# Searching for copy of "Trading Gold For Profit: The Gold addition (XAU/USD)"



## tom82 (27 October 2013)

Does anyone know where I can obtain a copy of the following book _Trading Gold For Profit: The Gold addition (XAU/USD) (Trading For Profit) (Volume 1) ISBN 1482687216_ by David Shepherd PhD? Have been searching everywhere for it with no success.


----------



## Gringotts Bank (27 October 2013)

*Re: Trading Gold For Profit, searching for copy of*



tom82 said:


> Does anyone know where I can obtain a copy of the following book _Trading Gold For Profit: The Gold addition (XAU/USD) (Trading For Profit) (Volume 1) ISBN 1482687216_ by David Shepherd PhD? Have been searching everywhere for it with no success.




I'd tried reading a few pages on Amazon.  Looks like he has a lot of difficulty communicating in English.  For example he doesn't use full stops and his spelling is about grade 3 level.  This means he is *very unlikely* to be a PhD.  If he lies about this, then what else is he lying about?

Regarding his method, if it worked, people would be buying it and it would still be in print.  Why not buy something that has already sold well?  Top sellers usually have something of value.


----------



## tom82 (27 October 2013)

*Re: Trading Gold For Profit, searching for copy of*



Gringotts Bank said:


> I'd tried reading a few pages on Amazon.  Looks like he has a lot of difficulty communicating in English.
> 
> Why not buy something that has sold well?  Top sellers usually have something of value.




Ok, so what are your suggestions then?
Thanks


----------



## Gringotts Bank (27 October 2013)

*Re: Trading Gold For Profit, searching for copy of*



tom82 said:


> Ok, so what are your suggestions then?
> Thanks




Plenty of book suggestions here on ASF.

If you enter "book" or "books" into the search bar you will find heaps of stuff.


----------



## tom82 (27 October 2013)

*Re: Trading Gold For Profit, searching for copy of*



Gringotts Bank said:


> Plenty of book suggestions here on ASF.
> 
> If you enter "book" or "books" into the search bar you will find heaps of stuff.




If I enter "book or "books" in the search field I will get results of books, but many will not be on the topic I am interested in, so I would still need to sift through them and weed out the ones that are not related and this is a rather time consuming chore, tedious and laborious job. Its all well and good to suggest not to get a item but one needs to be able to back it up with alternatives.
Thanks


----------



## Gringotts Bank (27 October 2013)

*Re: Trading Gold For Profit, searching for copy of*



tom82 said:


> If I enter "book or "books" in the search field I will get results of books, but many will not be on the topic I am interested in, so I would still need to sift through them and weed out the ones that are not related and this is a rather time consuming chore, tedious and laborious job.
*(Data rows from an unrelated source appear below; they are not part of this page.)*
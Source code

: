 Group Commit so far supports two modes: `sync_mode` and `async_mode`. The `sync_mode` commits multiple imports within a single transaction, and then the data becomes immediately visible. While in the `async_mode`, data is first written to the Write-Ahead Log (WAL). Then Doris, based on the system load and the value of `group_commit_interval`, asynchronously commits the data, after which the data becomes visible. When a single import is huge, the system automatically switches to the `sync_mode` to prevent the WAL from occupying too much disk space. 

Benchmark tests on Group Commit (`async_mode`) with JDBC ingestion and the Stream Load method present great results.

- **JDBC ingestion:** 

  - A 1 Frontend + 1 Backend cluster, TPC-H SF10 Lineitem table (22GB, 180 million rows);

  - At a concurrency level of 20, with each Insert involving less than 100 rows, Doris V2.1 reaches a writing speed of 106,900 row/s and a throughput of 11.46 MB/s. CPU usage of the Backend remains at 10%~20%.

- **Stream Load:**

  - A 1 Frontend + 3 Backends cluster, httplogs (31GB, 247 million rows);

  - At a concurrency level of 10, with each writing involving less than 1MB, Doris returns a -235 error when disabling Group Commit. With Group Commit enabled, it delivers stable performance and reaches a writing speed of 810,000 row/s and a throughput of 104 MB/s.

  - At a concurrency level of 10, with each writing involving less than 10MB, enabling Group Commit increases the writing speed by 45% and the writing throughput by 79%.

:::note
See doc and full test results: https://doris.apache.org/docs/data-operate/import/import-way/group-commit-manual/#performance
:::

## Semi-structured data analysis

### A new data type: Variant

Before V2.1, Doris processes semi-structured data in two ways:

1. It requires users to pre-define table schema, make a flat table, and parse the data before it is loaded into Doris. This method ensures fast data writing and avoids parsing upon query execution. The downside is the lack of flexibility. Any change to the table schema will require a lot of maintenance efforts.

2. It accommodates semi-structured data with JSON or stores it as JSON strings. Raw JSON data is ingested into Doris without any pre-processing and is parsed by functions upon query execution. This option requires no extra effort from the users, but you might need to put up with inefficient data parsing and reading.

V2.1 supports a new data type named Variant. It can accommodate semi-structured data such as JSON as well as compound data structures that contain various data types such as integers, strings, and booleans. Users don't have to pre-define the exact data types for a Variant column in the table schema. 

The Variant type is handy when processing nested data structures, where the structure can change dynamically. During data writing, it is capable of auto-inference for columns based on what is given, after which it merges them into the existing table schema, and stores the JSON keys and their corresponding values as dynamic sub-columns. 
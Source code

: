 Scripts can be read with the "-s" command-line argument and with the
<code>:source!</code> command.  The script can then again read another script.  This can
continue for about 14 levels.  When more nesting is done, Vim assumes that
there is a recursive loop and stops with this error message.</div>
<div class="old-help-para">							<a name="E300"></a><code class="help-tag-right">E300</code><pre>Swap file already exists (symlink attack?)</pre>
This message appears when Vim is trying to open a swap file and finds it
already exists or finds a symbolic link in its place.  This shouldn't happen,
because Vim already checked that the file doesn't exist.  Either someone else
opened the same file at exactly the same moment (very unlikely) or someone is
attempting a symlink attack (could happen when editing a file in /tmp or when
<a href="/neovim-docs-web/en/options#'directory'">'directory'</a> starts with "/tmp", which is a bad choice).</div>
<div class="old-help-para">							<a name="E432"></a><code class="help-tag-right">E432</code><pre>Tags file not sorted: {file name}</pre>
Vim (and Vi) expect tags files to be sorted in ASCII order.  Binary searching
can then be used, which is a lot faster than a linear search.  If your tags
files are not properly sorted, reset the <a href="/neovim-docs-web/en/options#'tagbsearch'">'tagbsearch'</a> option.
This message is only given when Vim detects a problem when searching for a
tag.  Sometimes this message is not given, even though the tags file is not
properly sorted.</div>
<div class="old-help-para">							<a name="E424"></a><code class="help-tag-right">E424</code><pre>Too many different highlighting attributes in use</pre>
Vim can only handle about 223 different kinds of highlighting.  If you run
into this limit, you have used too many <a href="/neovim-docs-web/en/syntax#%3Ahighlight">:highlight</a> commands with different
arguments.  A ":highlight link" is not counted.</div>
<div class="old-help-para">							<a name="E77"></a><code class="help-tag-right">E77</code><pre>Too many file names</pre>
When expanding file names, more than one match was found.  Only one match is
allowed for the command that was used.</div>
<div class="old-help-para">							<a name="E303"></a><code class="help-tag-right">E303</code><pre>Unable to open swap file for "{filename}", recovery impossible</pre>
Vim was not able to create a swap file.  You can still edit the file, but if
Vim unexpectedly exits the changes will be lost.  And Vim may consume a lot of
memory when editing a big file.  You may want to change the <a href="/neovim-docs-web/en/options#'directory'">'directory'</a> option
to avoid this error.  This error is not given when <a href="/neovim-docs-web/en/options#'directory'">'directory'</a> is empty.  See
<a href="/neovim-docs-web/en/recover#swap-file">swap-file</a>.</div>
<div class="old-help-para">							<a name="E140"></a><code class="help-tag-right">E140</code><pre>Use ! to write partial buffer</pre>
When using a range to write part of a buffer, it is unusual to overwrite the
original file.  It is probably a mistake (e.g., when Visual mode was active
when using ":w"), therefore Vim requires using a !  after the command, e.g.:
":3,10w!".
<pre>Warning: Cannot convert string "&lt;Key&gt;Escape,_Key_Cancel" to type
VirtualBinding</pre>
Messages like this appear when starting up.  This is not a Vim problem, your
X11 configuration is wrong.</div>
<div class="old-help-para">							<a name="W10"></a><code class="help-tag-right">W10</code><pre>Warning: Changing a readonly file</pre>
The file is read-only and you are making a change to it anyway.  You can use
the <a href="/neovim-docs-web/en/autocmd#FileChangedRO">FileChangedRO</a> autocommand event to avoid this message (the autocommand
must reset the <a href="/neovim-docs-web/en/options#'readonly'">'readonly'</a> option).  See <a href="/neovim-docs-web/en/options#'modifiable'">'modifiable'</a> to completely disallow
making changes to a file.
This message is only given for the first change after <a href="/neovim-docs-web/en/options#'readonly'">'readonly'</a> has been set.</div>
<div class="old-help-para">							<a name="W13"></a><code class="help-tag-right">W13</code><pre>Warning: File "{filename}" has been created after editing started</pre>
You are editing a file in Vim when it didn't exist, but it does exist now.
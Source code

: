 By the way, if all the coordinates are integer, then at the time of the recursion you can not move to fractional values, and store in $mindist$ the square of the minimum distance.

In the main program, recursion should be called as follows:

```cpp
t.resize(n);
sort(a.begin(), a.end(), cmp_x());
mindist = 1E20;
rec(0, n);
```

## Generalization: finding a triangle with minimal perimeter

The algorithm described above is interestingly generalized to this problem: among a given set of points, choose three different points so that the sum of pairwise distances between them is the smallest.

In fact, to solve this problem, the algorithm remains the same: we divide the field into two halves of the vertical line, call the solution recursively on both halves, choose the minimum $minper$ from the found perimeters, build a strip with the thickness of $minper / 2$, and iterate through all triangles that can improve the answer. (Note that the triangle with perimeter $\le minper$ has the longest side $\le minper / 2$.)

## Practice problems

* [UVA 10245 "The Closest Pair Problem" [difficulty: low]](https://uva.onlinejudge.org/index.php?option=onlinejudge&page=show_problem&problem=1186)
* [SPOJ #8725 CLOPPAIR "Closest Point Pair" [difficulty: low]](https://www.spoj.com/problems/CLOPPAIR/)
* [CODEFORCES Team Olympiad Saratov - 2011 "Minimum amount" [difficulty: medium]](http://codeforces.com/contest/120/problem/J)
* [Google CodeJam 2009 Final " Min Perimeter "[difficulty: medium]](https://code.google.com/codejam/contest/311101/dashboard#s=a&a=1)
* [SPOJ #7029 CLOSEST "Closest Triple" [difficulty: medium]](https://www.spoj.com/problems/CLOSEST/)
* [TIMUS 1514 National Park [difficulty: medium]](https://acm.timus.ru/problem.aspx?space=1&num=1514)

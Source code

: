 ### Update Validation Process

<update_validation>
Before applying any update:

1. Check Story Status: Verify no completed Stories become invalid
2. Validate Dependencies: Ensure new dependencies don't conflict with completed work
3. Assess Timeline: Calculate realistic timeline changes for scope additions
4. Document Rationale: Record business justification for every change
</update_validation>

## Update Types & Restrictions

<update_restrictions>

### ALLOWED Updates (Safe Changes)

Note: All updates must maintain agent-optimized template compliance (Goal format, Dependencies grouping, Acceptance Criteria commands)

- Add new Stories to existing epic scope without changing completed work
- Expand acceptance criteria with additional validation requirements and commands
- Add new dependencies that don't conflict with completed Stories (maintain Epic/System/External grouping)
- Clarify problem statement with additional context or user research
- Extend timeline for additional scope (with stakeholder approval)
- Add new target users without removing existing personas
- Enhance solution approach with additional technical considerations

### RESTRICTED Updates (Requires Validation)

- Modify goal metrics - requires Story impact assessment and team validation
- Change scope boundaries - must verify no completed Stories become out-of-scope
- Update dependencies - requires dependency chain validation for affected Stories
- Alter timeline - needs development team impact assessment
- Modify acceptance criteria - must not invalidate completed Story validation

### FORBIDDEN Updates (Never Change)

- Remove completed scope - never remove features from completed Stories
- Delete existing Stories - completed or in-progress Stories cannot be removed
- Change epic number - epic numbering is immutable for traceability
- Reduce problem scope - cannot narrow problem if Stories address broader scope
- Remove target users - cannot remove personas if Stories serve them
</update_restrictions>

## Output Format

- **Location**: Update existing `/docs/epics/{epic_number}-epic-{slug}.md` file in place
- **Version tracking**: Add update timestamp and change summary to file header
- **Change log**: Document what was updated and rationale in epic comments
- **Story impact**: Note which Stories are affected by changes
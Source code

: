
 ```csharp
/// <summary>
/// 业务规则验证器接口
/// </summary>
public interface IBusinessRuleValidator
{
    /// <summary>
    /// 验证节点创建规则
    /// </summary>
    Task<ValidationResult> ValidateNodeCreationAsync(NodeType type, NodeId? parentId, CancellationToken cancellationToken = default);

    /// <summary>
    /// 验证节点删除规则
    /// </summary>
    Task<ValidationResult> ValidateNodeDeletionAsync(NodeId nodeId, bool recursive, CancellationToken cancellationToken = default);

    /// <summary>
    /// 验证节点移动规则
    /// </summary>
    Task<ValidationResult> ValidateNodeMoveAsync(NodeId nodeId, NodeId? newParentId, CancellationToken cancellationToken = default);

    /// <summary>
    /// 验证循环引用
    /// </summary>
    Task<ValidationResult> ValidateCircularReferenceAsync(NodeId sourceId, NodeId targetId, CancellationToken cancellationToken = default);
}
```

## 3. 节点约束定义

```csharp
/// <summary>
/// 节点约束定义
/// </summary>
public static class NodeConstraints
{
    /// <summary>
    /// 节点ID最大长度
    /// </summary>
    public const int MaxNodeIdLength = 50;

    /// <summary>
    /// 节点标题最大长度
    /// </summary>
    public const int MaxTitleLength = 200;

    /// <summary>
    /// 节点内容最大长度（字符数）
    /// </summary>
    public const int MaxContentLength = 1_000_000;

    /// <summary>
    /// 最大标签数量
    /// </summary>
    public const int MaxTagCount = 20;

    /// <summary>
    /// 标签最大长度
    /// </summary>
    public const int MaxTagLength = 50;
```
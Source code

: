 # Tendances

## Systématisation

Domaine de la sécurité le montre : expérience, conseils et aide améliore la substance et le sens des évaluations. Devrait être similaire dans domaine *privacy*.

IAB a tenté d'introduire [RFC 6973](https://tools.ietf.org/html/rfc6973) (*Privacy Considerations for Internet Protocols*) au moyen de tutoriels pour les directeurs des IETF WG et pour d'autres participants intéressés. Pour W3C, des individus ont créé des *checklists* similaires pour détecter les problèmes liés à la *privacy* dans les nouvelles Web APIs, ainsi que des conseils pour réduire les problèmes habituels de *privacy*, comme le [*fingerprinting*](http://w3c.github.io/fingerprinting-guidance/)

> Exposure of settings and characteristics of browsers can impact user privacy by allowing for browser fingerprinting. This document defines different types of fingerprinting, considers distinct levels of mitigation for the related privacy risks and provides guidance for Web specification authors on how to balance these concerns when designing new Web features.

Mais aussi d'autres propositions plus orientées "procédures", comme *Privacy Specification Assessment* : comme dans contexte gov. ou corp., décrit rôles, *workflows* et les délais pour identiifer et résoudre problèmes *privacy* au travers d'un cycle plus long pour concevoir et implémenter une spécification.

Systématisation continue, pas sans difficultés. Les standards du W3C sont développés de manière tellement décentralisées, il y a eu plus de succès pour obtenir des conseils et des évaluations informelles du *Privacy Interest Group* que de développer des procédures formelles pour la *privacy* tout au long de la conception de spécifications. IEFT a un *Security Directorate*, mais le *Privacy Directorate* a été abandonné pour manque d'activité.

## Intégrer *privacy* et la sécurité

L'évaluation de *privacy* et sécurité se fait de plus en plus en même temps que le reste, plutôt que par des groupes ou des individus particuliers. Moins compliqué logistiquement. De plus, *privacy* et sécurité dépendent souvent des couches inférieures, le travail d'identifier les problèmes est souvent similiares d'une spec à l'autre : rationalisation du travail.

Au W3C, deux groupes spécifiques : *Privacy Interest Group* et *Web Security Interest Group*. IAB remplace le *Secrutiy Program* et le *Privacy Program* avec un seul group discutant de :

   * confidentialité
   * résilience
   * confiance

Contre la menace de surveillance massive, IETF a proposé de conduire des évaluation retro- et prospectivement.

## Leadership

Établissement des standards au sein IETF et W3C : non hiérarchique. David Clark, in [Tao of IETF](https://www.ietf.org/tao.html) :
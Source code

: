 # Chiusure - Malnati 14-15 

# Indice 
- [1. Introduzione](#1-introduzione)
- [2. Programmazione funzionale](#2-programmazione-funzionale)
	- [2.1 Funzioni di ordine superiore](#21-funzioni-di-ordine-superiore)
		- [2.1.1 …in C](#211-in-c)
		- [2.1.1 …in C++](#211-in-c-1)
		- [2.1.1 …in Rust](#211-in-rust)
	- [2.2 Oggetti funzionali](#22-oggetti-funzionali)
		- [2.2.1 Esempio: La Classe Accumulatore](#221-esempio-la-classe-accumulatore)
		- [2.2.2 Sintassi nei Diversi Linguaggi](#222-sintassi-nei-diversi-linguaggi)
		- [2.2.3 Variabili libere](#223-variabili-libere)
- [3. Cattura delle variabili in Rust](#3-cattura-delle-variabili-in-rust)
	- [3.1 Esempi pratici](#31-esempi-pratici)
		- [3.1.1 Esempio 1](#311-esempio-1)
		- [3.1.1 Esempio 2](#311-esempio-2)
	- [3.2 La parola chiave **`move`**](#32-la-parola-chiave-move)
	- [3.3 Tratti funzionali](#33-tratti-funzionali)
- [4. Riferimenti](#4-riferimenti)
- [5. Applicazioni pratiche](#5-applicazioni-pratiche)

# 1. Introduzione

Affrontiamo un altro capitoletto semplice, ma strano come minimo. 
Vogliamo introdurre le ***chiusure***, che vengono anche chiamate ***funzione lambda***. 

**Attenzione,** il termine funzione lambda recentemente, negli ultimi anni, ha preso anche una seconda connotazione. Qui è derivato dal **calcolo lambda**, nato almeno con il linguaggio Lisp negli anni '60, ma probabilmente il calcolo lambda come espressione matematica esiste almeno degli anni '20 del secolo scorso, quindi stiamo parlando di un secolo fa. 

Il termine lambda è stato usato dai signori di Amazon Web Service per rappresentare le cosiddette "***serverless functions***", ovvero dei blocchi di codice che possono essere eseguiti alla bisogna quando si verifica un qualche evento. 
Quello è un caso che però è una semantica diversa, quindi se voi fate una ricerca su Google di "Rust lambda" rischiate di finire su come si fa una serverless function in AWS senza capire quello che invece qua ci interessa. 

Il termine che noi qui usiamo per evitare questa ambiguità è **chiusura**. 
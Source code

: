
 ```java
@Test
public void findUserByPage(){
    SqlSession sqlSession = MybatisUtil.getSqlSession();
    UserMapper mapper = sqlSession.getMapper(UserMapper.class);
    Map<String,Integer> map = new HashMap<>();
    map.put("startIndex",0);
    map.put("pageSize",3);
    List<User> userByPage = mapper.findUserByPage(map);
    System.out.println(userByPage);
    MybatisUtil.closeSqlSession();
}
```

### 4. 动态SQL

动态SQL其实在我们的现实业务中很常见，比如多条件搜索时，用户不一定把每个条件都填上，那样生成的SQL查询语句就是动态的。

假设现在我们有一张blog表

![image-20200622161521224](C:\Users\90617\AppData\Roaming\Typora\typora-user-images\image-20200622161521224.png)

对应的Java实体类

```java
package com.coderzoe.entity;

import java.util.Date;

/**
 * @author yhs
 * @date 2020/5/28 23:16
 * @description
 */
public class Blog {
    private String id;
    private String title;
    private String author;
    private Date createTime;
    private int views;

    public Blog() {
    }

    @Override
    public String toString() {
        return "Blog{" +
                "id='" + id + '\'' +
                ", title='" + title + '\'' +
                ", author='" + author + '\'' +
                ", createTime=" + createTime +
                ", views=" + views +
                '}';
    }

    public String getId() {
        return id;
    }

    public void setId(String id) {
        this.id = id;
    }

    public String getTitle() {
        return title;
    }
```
Its all well and good to suggest not to get a item but one needs to be able to back it up with alternatives.
> Thanks




I've just saved you a lot of time trying to buy something that is written by a fraud!  How's that for gratitude?! 

Do you know how to enter "trading gold" into the Amazon search bar?


----------



## tom82 (27 October 2013)

*Re: Trading Gold For Profit, searching for copy of*



Gringotts Bank said:


> I've just saved you a lot of time trying to buy something that is written by a fraud!  How's that for gratitude?!
> 
> Do you know how to enter "trading gold" into the Amazon search bar?




Thought you meant searching on these forums.


----------



## Gringotts Bank (27 October 2013)

*Re: Trading Gold For Profit, searching for copy of*



tom82 said:


> Thought you meant searching on these forums.




I did but that was too hard.  Amazon "trading gold", "trade gold", "commodities trading", "gold system", "gold trading system", "commodities trading system", and so on...

When you find a good match, then continue your search from "Customers Who Bought This Item Also Bought" link.  Simples.


----------



## tom82 (27 October 2013)

*Re: Trading Gold For Profit, searching for copy of*



Gringotts Bank said:


> I did but that was too hard.  Amazon "trading gold", "trade gold", "commodities trading", "gold system", "gold trading system", "commodities trading system", and so on...




Most books don't cover XAU/USD, which is what I'm more interested in.


----------



## Gringotts Bank (27 October 2013)

*Re: Trading Gold For Profit, searching for copy of*



tom82 said:


> Most books don't cover XAU/USD, which is what I'm more interested in.




There will be other instruments which chart in a very similar way to XAU/USD,  If you find such an instument you can broaden your search.


----------



## tom82 (27 October 2013)

*Re: Trading Gold For Profit, searching for copy of*



Gringotts Bank said:


> There will be other instruments which chart in a very similar way to XAU/USD,  If you find such an instument you can broaden your search.




On a slightly different tangent, can you recommend any books on gold that cover things like how it forms, exploration, drilling, geology, mining / recovery, production, evaluating, refining etc?
Searching through amazon, but not having much luck.
Also trying to find books on oil gas that also cover these topics if anyone can assist.

Thanks


----------



## tom82 (27 October 2013)

*Re: Trading Gold For Profit, searching for copy of*



tom82 said:


> On a slightly different tangent, can you recommend any books on gold that cover things like how it forms, exploration, drilling, geology, mining / recovery, production, evaluating, refining etc?
> Searching through amazon, but not having much luck.
> Also trying to find books on oil gas that also cover these topics if anyone can assist.
> 
> Thanks




Or even books on evaluating mining stocks, would also be useful.
Thanks.


----------



## Gringotts Bank (27 October 2013)

http://miningalmanac.com/filters/


----------



## tom82 (28 October 2013)

Gringotts Bank said:


> http://miningalmanac.com/filters/




Whats that site tell me?


----------